When you reach the line with "Lengthy videos and" in the data below, begin printing lines exactly, and stop once the line with "List price: 153$, discounted: 89$." has been printed.

--- Extracted information Enclosed Below ---

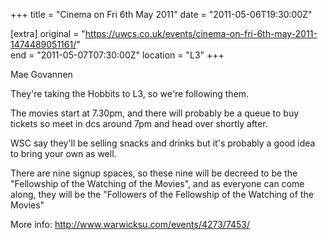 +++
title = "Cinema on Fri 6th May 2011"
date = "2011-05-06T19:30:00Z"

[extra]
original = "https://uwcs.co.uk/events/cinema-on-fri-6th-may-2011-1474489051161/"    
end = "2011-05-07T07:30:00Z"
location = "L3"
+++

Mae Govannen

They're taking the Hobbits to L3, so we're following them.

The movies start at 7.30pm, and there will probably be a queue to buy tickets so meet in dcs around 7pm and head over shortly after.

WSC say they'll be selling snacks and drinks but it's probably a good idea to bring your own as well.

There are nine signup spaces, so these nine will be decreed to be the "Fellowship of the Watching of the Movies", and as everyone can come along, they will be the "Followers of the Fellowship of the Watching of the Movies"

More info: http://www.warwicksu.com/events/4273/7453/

--- End of Enclosed Extracted information ---
--- Extracted information Enclosed Below ---

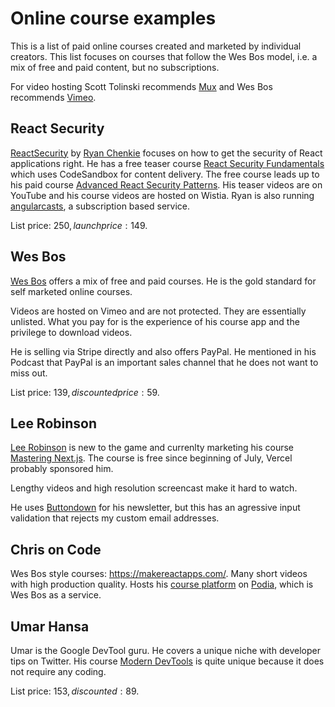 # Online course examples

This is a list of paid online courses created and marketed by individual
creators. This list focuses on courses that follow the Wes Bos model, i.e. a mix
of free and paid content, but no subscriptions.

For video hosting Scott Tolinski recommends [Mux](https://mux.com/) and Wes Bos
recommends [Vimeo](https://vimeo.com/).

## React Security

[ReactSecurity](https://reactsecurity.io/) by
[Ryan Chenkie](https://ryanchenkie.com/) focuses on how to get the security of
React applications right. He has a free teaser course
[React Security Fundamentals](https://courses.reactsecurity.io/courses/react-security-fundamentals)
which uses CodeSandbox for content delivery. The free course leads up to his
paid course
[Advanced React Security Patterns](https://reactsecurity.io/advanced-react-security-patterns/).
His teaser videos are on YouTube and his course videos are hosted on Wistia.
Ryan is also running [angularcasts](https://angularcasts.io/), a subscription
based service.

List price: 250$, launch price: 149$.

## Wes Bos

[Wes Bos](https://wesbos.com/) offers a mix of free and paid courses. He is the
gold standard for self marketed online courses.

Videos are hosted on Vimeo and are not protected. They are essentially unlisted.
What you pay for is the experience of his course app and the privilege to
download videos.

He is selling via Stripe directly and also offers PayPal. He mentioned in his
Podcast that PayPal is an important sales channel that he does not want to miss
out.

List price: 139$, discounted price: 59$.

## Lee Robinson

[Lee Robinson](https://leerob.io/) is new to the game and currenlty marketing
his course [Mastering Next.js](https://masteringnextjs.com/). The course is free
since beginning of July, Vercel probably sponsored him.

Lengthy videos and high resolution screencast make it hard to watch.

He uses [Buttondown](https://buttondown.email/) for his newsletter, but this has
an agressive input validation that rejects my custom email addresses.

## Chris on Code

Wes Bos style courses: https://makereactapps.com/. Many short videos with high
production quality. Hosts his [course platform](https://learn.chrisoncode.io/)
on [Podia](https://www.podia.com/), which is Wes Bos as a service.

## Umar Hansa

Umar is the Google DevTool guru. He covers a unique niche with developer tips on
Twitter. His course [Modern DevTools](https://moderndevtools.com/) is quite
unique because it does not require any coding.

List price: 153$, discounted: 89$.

--- End of Enclosed Extracted information ---

### Response:
Lengthy videos and high resolution screencast make it hard to watch.

He uses [Buttondown](https://buttondown.email/) for his newsletter, but this has
an agressive input validation that rejects my custom email addresses.

## Chris on Code

Wes Bos style courses: https://makereactapps.com/. Many short videos with high
production quality. Hosts his [course platform](https://learn.chrisoncode.io/)
on [Podia](https://www.podia.com/), which is Wes Bos as a service.

## Umar Hansa

Umar is the Google DevTool guru. He covers a unique niche with developer tips on
Twitter. His course [Modern DevTools](https://moderndevtools.com/) is quite
unique because it does not require any coding.

List price: 153$, discounted: 89$.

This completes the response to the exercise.